Just yesterday, one of the biggest potential threats to Johnson & Johnson’s ($JNJ) top line moved closer to reality as Pfizer ($PFE) announced it will begin shipping a biosimilar version of J&J’s blockbuster Remicade in late November. But executives of J&J, who had been insisting they wouldn’t face biosimilar competition this year, weren’t fazed during the company’s third-quarter earnings release today, even though Remicade’s stand-out performance clearly raises questions about how healthy the top line will be if it takes a hit from Pfizer’s rival product.
Remicade, used to treat autoimmune disorders like rheumatoid arthritis, hauled in $1.8 billion during the quarter, driving a 9% overall rise in J&J’s prescription drug sales to $8.4 billion. J&J’s U.S. prescription drug sales soared 12%. Its overall revenues came in at $17.82 billion, beating the average analyst estimate of $17.71 billion, according to Zacks.
During a conference call with analysts after the earnings release, Joaquin Duato, worldwide chairman of J&J’s pharmaceuticals group, said the company is gearing up for Pfizer’s Remicade rival with a “focused biosimilar readiness plan.” That plan includes trying to delay Pfizer’s launch via an appeals process, and sending out its sales reps to preach the superiority of Remicade’s scientific track record and J&J’s extensive patient-assistance program. Remicade’s “significant long-term safety data, strong advocacy for patients and clear physician preference means that 70% of patients who are stable on Remicade are highly unlikely to switch,” Duato said.
Duato added that in markets like Australia and Brazil, where a Remicade biosimilar has been available for some time, J&J’s drug still holds a market share of more than 90%. The company also has an aggressive R&D strategy that has already produced new immunology products poised to compete with biosimilars of old blockbusters, he said. He pointed to the company’s rheumatoid arthritis treatment Simponi, which brought in worldwide sales of $481 million during the quarter, up 26.6% from the same quarter last year.

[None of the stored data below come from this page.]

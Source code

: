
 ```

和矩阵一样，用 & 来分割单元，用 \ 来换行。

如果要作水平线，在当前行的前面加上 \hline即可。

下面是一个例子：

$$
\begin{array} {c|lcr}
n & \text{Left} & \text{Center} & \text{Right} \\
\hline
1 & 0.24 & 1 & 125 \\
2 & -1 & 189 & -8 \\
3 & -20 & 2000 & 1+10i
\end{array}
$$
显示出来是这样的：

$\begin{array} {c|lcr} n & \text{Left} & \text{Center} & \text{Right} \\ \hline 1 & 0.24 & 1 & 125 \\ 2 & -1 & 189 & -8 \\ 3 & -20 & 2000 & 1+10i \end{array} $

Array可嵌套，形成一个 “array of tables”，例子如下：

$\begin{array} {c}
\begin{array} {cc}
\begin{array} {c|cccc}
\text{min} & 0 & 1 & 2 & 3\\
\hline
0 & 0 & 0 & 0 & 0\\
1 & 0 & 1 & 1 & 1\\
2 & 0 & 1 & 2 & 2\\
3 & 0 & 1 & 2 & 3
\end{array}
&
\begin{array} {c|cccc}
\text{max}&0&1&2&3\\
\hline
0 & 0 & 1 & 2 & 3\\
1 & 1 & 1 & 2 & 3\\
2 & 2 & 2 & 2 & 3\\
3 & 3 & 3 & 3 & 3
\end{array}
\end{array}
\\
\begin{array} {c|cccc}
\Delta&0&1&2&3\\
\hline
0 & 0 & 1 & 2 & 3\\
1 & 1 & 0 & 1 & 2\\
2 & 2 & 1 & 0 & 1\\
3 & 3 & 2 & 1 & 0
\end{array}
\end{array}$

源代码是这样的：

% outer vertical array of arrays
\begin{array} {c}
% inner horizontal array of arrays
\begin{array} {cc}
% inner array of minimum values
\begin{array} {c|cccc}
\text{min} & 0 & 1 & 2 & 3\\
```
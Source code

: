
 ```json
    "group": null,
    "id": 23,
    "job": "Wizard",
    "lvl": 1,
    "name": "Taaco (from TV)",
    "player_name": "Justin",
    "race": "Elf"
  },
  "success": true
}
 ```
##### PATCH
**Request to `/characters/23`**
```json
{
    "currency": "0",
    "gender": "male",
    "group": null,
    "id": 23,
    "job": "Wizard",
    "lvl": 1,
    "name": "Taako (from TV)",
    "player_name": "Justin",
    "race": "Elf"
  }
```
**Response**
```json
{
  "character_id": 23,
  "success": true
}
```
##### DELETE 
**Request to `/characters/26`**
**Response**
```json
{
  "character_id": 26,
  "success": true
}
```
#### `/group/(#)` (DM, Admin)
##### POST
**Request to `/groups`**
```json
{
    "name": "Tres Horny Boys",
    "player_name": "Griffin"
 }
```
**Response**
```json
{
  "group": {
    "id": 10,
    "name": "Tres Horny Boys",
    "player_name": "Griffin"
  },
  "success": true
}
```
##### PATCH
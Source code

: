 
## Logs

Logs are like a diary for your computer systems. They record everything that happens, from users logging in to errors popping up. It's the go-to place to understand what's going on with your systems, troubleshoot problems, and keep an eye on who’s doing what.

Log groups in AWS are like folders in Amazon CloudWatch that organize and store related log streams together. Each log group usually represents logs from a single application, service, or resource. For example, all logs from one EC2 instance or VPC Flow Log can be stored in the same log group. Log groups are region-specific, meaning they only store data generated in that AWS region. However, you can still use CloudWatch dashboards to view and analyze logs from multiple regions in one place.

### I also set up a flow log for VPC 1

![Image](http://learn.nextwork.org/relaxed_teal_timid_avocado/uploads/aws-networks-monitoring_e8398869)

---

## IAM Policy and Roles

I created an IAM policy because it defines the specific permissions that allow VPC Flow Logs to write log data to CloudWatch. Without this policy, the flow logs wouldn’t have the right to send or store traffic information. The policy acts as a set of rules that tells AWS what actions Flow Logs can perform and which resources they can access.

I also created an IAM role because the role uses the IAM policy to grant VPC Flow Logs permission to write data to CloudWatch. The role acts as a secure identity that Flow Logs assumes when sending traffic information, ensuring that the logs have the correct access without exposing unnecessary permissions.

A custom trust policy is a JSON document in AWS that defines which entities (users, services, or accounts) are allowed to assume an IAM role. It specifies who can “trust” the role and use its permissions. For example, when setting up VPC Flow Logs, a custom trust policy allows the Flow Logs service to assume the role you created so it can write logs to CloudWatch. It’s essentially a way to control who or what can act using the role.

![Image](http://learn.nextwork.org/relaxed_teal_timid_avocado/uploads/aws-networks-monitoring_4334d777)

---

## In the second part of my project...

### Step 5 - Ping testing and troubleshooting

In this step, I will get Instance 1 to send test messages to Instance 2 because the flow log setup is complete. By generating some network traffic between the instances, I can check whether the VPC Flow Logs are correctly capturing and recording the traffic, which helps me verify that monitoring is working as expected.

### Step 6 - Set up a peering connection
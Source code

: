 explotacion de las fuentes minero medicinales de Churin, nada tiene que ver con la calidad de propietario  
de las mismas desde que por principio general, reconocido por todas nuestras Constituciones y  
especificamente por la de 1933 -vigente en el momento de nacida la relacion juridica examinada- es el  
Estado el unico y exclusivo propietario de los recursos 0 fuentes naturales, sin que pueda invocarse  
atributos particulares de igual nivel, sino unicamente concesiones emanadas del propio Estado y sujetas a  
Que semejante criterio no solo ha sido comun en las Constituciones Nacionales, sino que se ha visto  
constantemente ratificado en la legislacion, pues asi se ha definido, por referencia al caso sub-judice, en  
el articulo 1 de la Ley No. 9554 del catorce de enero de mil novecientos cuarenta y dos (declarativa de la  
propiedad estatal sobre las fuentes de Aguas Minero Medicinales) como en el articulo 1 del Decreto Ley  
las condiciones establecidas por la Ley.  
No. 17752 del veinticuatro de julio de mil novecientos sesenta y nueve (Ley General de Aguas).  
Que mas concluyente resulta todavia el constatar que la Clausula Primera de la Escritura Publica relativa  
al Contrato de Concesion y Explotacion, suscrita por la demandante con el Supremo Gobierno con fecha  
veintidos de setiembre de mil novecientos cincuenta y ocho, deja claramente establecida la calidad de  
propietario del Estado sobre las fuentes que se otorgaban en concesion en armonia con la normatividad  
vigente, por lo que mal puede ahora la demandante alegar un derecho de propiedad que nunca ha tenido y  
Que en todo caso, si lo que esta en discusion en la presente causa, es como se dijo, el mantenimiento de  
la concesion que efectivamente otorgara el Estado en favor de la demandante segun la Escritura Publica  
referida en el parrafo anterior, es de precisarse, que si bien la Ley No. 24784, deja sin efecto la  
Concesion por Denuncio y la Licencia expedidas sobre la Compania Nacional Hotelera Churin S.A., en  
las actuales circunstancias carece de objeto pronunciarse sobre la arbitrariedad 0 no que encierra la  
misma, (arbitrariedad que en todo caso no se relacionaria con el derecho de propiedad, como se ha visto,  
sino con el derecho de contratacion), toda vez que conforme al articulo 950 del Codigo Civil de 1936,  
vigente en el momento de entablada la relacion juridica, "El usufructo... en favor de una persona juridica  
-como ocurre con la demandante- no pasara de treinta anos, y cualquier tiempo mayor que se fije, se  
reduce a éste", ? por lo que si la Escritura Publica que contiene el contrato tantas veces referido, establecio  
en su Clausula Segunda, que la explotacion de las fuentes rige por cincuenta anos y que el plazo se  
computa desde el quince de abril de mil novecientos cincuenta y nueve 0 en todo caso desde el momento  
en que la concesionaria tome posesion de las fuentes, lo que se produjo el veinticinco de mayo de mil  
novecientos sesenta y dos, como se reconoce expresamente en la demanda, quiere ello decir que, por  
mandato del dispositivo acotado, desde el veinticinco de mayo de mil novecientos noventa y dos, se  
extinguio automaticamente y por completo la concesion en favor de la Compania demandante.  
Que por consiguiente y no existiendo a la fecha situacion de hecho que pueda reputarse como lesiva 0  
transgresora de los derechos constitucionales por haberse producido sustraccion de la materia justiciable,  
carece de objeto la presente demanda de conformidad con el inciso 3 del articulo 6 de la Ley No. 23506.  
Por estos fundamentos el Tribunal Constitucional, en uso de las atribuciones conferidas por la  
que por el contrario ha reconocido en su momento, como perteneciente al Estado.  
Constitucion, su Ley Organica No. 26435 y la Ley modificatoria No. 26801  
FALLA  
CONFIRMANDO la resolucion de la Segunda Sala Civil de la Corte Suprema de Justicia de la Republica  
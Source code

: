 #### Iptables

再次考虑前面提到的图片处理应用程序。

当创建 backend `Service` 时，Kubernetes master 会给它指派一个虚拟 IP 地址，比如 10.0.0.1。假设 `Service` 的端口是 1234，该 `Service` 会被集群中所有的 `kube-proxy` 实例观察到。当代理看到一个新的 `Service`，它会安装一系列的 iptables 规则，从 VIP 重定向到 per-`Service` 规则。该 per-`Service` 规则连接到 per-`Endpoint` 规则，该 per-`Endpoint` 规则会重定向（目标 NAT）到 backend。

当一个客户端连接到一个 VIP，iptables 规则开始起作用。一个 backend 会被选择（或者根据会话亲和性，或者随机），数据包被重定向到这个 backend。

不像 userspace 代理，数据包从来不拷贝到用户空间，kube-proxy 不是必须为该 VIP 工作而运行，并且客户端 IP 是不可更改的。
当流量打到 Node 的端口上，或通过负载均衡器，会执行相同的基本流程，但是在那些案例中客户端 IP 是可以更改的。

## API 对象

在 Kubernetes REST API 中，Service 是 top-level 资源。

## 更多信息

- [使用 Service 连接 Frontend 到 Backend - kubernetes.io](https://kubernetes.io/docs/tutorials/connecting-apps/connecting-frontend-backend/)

J&J had a surprisingly good quarter overall, to be sure. The company’s net income after amortization and special items soared 12% to $4.27 billion ($1.68 per share), beating estimates by 3 cents. Its medical device sales nudged up 1% to $6.16 billion. The biggest weak spot was J&J’s consumer health business, where sales dropped nearly 2% to $3.26 billion.
Analysts expect that the launch of Pfizer’s Remicade biosimilar, called Inflectra (infliximab-dyyb), will have some impact on J&J’s 2017 sales, though it’s not yet clear how big a hit the company will take. Leerink Partners analyst Danielle Antalffy released a note pointing out that Inflectra will launch at a relatively low 15% discount. Antalffy wrote, “our initial thoughts are that JNJ will be able to absorb a similar price cut and retain a good portion of Remicade sales, thus making downside to our current 2017 estimates limited.”
During the earnings call, J&J CFO Dominic Caruso addressed concerns about whether the company can maintain its growth in 2017 by predicting that its prescription drug sales will expand at a similar rate to what the company is seeing this year, and that performance in both medical devices and consumer health will improve. "We continue to pursue significant growth opportunities in terms of both penetration within existing indications, and planned line extensions," Duato added, which will help buoy that growth rate.
In addition to charting strong performance for Simponi, the company saw sales of its blood thinner, Xarelto, rise 15% during the quarter to $529 million. Sales of Stelara to treat psoriasis jumped 33% to $814 million, and the haul for cancer drug Imbruvica nearly doubled to $349 million.
J&J raised its earnings guidance for the year slightly, from $6.63 to $6.73 per share to $6.68 to $6.73. Caruso promised during the earnings call to provide more color on the company’s 2017 expectations in January. J&J’s shares opened down nearly 2% to $116.18 in morning trading.